"De repente não mais que de repente", como disse o poeta ou o profeta das partidas, ela chegou e pediu um diminuto espaço. Acredito que devia ocupar um diâmetro menor do que um grão de arroz dentro da barriga da mãe dela. Aos poucos as águas daquele imenso oceano de criação, antes sem forma e vazio, iniciavam um longo marulhar de ondas que lembravam o infinito. Ainda não se havia feito a luz, e aquele diminuto corpo, se equilibrava numa sapatilha de ilusão e fazia das águas o palco de uma dança ensaiada, em um ritmo esquecido, de outras épocas.
Logo o pequeno corpo, queria mais espaço e forçou que a barriga fosse ganhando a forma de uma melancia, meia esfera de um universo que era todo o mundo dela. Ainda não se sabia ela, nem nós sabíamos que uma menina se desenhava nos giros da centrífuga abdominal. Logo a médica disse: "olha.... está vendo aquele sanduíche ali, duas fatias de pão? Então.... é uma menina...." e de repente....os olhos só viam a cor rosa em todos seus matizes, vestidos, pantufas, brincos, faixas, coraçõezinhos, como se as outras cores esmaecessem diante das vitrines povoadas de um universo rosa antes inexistente.

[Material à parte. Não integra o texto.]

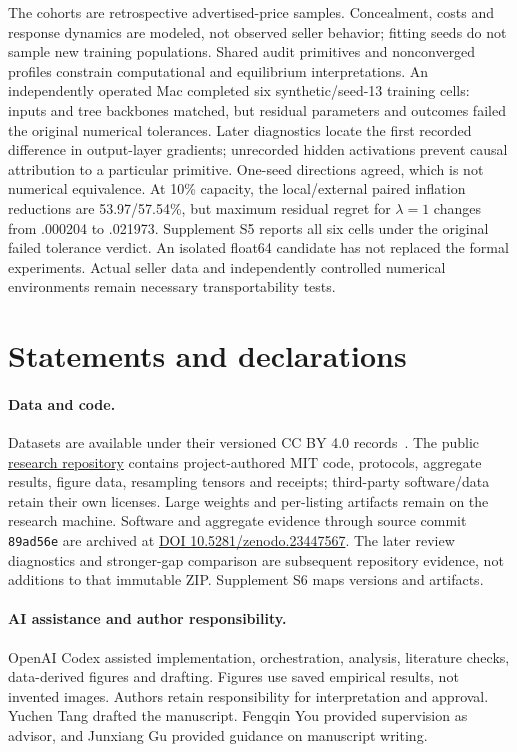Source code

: \documentclass[11pt]{article}
\begin{document}
The cohorts are retrospective advertised-price samples. Concealment, costs
and response dynamics are modeled, not observed seller behavior; fitting
seeds do not sample new training populations. Shared audit primitives and
nonconverged profiles constrain computational and equilibrium interpretations.
An independently operated Mac completed six synthetic/seed-13 training cells:
inputs and tree backbones matched, but residual parameters and outcomes failed
the original numerical tolerances. Later diagnostics locate the first recorded
difference in output-layer gradients; unrecorded hidden activations prevent
causal attribution to a particular primitive. One-seed directions agreed,
which is not numerical equivalence. At 10\% capacity, the local/external paired inflation reductions are 53.97/57.54\%, but maximum residual regret for $\lambda=1$ changes from .000204 to .021973. Supplement S5 reports all six cells under the original failed tolerance verdict. An isolated float64 candidate has not
replaced the formal experiments. Actual seller data and independently
controlled numerical environments remain necessary transportability tests.

\section*{Statements and declarations}
\paragraph{Data and code.}
Datasets are available under their versioned CC BY 4.0 records~\cite{jucarsdata,mucarsdata}.
The public \href{https://github.com/T0Q0R/secondhand-valuation-research}{research repository}
contains project-authored MIT code, protocols, aggregate results, figure data,
resampling tensors and receipts; third-party software/data retain their own
licenses. Large weights and per-listing artifacts remain on the research
machine. Software and aggregate evidence through source commit \texttt{89ad56e} are archived at
\href{https://doi.org/10.5281/zenodo.23447567}{DOI 10.5281/zenodo.23447567}.
The later review diagnostics and stronger-gap comparison are subsequent repository evidence, not additions to that immutable ZIP. Supplement S6 maps versions and artifacts.

\paragraph{AI assistance and author responsibility.}
OpenAI Codex assisted implementation, orchestration, analysis, literature
checks, data-derived figures and drafting. Figures use saved empirical
results, not invented images. Authors retain responsibility for interpretation
and approval. Yuchen Tang drafted the manuscript. Fengqin You provided supervision as advisor, and Junxiang Gu provided guidance on manuscript writing.
\end{document}
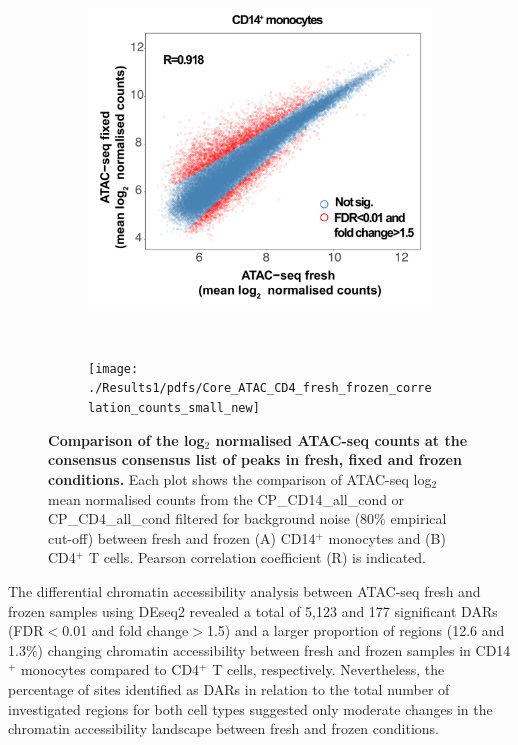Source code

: \begin{figure}[H]
\centering
\begin{subfigure}[b]{0.45\textwidth}
\centering 
\includegraphics[width=\textwidth]{./Results1/pdfs/Core_ATAC_CD14_fresh_frozen_correlation_counts_small_new}
\caption{}
\end{subfigure}
~
\begin{subfigure}[b]{0.45\textwidth}
\centering 
\texttt{[image: ./Results1/pdfs/Core\_ATAC\_CD4\_fresh\_frozen\_correlation\_counts\_small\_new]}
\caption{}
\end{subfigure}
\caption[Comparison of the log$_2$ normalised ATAC-seq counts at the consensus list of peaks in fresh and frozen conditions.]{\textbf{Comparison of the log$_2$ normalised ATAC-seq counts at the consensus consensus list of peaks in fresh, fixed and frozen conditions.} Each plot shows the comparison of ATAC-seq log$_2$ mean normalised counts from the CP\_CD14\_all\_cond or CP\_CD4\_all\_cond filtered for background noise (80\% empirical cut-off) between fresh and frozen (A) CD14$^+$ monocytes and (B) CD4$^+$ T cells. Pearson correlation coefficient (R) is indicated.}
\label{figure:Core_ATAC_all-conditions_correlation}
\end{figure}
	


The differential chromatin accessibility analysis between ATAC-seq fresh and frozen samples using DEseq2 revealed a total of 5,123 and 177 significant DARs (FDR$<$0.01 and fold change$>$1.5) and a larger proportion of regions (12.6 and 1.3\%) changing chromatin accessibility between fresh and frozen samples in CD14$^+$ monocytes compared to CD4$^+$ T cells, respectively. Nevertheless, the percentage of sites identified as DARs in relation to the total number of investigated regions for both cell types suggested only moderate changes in the chromatin accessibility landscape between fresh and frozen conditions.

Em seguida, parece que a barriga ficou pequena e alguns dedos surgiram desenhando um arco-íris de expectativas; e nós de câmeras em punho, celulares de plantão, nos transformávamos em paparazzi só para flagrar aquelas mãos ainda sem rosto, aqueles pés, ainda sem corpo. Mas, os pés chutavam e as mãos empurravam, o corpinho se fazia grande no seu primeiro universo e tinha necessidade de expansão, novos territórios, o perigo dos limites desaparecendo e: zás: o mundo dela virou de ponta cabeça, as pernas ficaram dobradas e um mergulho se anunciava a qualquer momento, o salto da acrobata se anunciava para fora da bolha quente e visceral na qual ela se formara. Medo? Dor? Insegurança? Nada ela podia comunicar em seu silêncio absoluto, na companhia daquela mãe que ela só conhecia por dentro. Começamos a vida nesses termos, sabendo de nossas mães pelos avessos.
Meses depois dos primeiros anúncios, denunciados nos enjoos, na estranha sensação de que o sangue não descia mais, uma menininha ocupava alguns centímetros na larga cama. Antes, pedira espaço nos braços e esses viraram um barquinho navegando um mar imaginado, de ondas inexistentes, mas de um efeito calmante incrível, os quadris também se habituaram a um chacoalhar repetitivo da direita para esquerda e vice-versa.
Ela olhava ao redor os fragmentos de realidade de seu pequeno horizonte. Os objetos ainda não despertavam interesse ou pelo menos não emulavam com o odor doce, a textura macia e quente dos seios que a alimentavam.
Aquela bebezinha ocupava o espaço de um universo em minha mente. Sonhos, desejos, futuros que se desenhavam sempre nas alturas que podem alcançar a imaginação paterna.
Ela olhava, respirava, chorava e, quando dei por mim, meus braços tinham virado redes suspensas no ar, barco de vela no mar, para navegar em ondas imaginárias, só para embalar um pacotinho de 50 centímetros, que sentia falta de um mar que as ondas não trazem mais.
Lembrei-me disso hoje. A madrugada avançava e uma passageira pedia aventuras. Logo, meus braços ganharam a forma de um casco de nau, içamos vela e deixamos o tempo correr. Não me importei com as horas, sei que um dia este barco aqui será insuficiente, essa desbravadora do mundo precisará de embarcações maiores, porque o mar é infinito e nós, pais, somos apenas as águas amansadas de um córrego em fim de tarde.